Looks strange, doesn’t it ? But it seems to work ob both GeForce. I read the specification and couldn’t any infos on zero based or not zero based indices and so on…

Is this the right way to do it ? Has anyone experienced the same problem ? The code above seems to work, but I want to be sure that I have a reliable solution, you know this “bad” feeling :wink:

If you need some more code or vertex array related infomations about my engine, let me know ! I’m using the 6.34 drivers, but it also happend on other driver releases and on other systems than my both W2k ones… Always worked on GF1, never on GF2

Please share your ideas / experinces…

Tim

So, to be perfectly clear…

You’re using CVAs. You’re using the vertex format V3F/C4UB/T2F/T2F. Right?

Works on one system with one card, fails on another system with another card, right? Or is it the same system and two different cards? If it’s two systems, can you isolate whether it’s the system or the card that the problem is specific to? (i.e., swap cards and see which system has the hang, if any)

Goes away when you give a start index of 1 rather than zero, right?

Goes away if you don’t lock, right?

Using the 1 for start and n-1 for count is a bad idea. What this is effectively saying is that your indices will be in the range [1,n-1] rather than [0,n-1]; in fact, if you use an index of 0, the results are undefined.

What OpenGL call, exactly, does the hang occur at? Does it occur on LockArrays, on DrawElements, on UnlockArrays, or on something else?

Now, I can understand that the only case that you’d get the hang would be the fast case – and that would be because you’re going through a different code path. But that code path shouldn’t hang.

GF1 and GF2 should behave almost exactly identically in that code path.

Approximately how many vertices are you using? That is, what is the typical value of m_iArraySize?

Are you getting any multipass reuse, i.e., >1 DrawElements per LockArrays? What are the exact GL calls you use inside the lock?
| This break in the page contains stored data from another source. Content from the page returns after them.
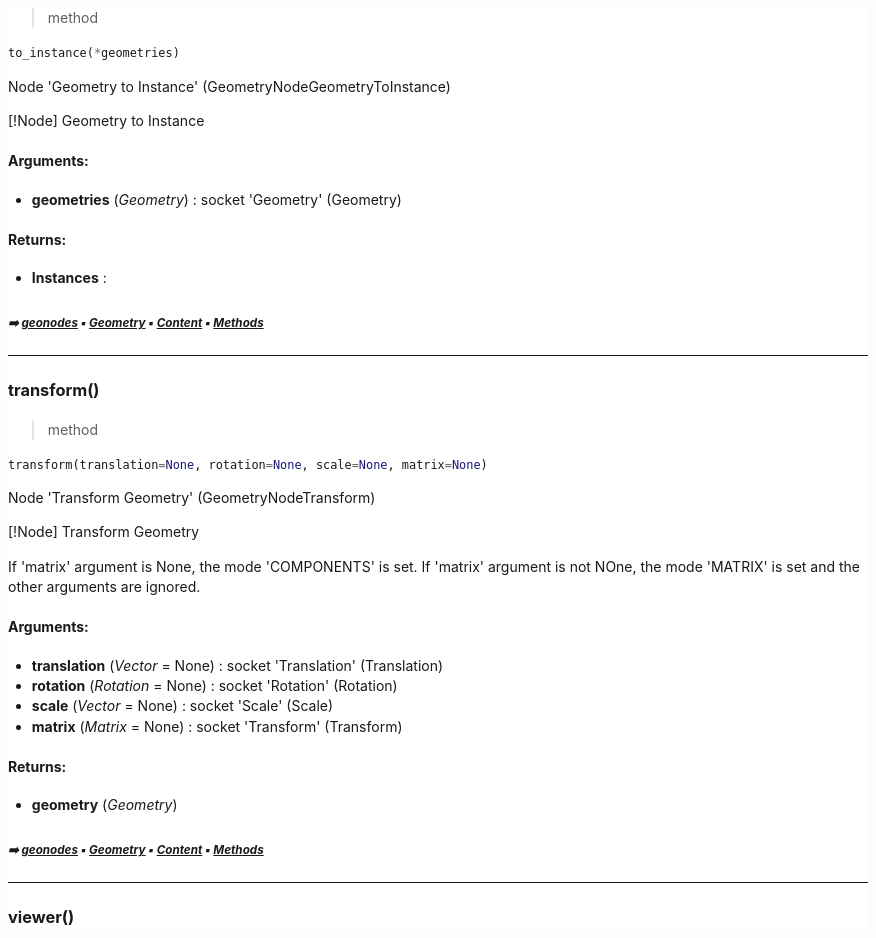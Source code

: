 > method

``` python
to_instance(*geometries)
```

Node 'Geometry to Instance' (GeometryNodeGeometryToInstance)

[!Node] Geometry to Instance

#### Arguments:
- **geometries** (_Geometry_) : socket 'Geometry' (Geometry)



#### Returns:
- **Instances** :

##### <sub>:arrow_right: [geonodes](index.md#geonodes) :black_small_square: [Geometry](geono-geome-geometry.md#geometry) :black_small_square: [Content](geono-geome-geometry.md#content) :black_small_square: [Methods](geono-geome-geometry.md#methods)</sub>

----------
### transform()

> method

``` python
transform(translation=None, rotation=None, scale=None, matrix=None)
```

Node 'Transform Geometry' (GeometryNodeTransform)

[!Node] Transform Geometry

If 'matrix' argument is None, the mode 'COMPONENTS' is set.
If 'matrix' argument is not NOne, the mode 'MATRIX' is set and the other arguments are ignored.

#### Arguments:
- **translation** (_Vector_ = None) : socket 'Translation' (Translation)
- **rotation** (_Rotation_ = None) : socket 'Rotation' (Rotation)
- **scale** (_Vector_ = None) : socket 'Scale' (Scale)
- **matrix** (_Matrix_ = None) : socket 'Transform' (Transform)



#### Returns:
- **geometry** (_Geometry_)

##### <sub>:arrow_right: [geonodes](index.md#geonodes) :black_small_square: [Geometry](geono-geome-geometry.md#geometry) :black_small_square: [Content](geono-geome-geometry.md#content) :black_small_square: [Methods](geono-geome-geometry.md#methods)</sub>

----------
### viewer()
Can you post more source code or a binary?

Any more system specs? What is the GL_RENDERER string in each case?

By the way, the CVA extension is an extremely poorly written OpenGL extension. It is extremely vague as to some of the semantics of locking – which arrays are locked, which arrays can be modified, etc. So, in general, we are a bit scared of trying to optimize CVAs much because the extension is so easily misinterpreted. In fact, by my preferred interpretation of the extension, the way that Quake 3 uses it is actually illegal! But that’s just my interpretation, and by reading the spec, you’d never know.

  • Matt

“You’re using CVAs. You’re using the vertex format V3F/C4UB/T2F/T2F. Right?”

Yes, this was suggested by the nVidia OpenGL FAQ as fast, and it is significant faster than ANY other format.

“Works on one system with one card, fails on another system with another card, right?”

GF1 always works, GF2 never. I maybe I try to exchange the cards between my two systems… After all, some friends tested it and they got the same results with their GF1/2 cards, so we can be sure this problem is reproduceable and not related to my config

“Goes away when you give a start index of 1 rather than zero, right?”

Start = 1 / Count = RealCount - 1
Works on both cards, Start = 0 / Count = Count ONLY works on GF1 cards

“Goes away if you don’t lock, right?”

Yes, it also goes away if I use ANY other vertex format

“Using the 1 for start and n-1 for count is a bad idea. What this is effectively saying is that your indices will be in the range [1,n-1] rather than [0,n-1]; in fact, if you use an index of 0, the results are undefined.”

Yes, I know that. But this is the only combination of parameteres that worked on all system configs…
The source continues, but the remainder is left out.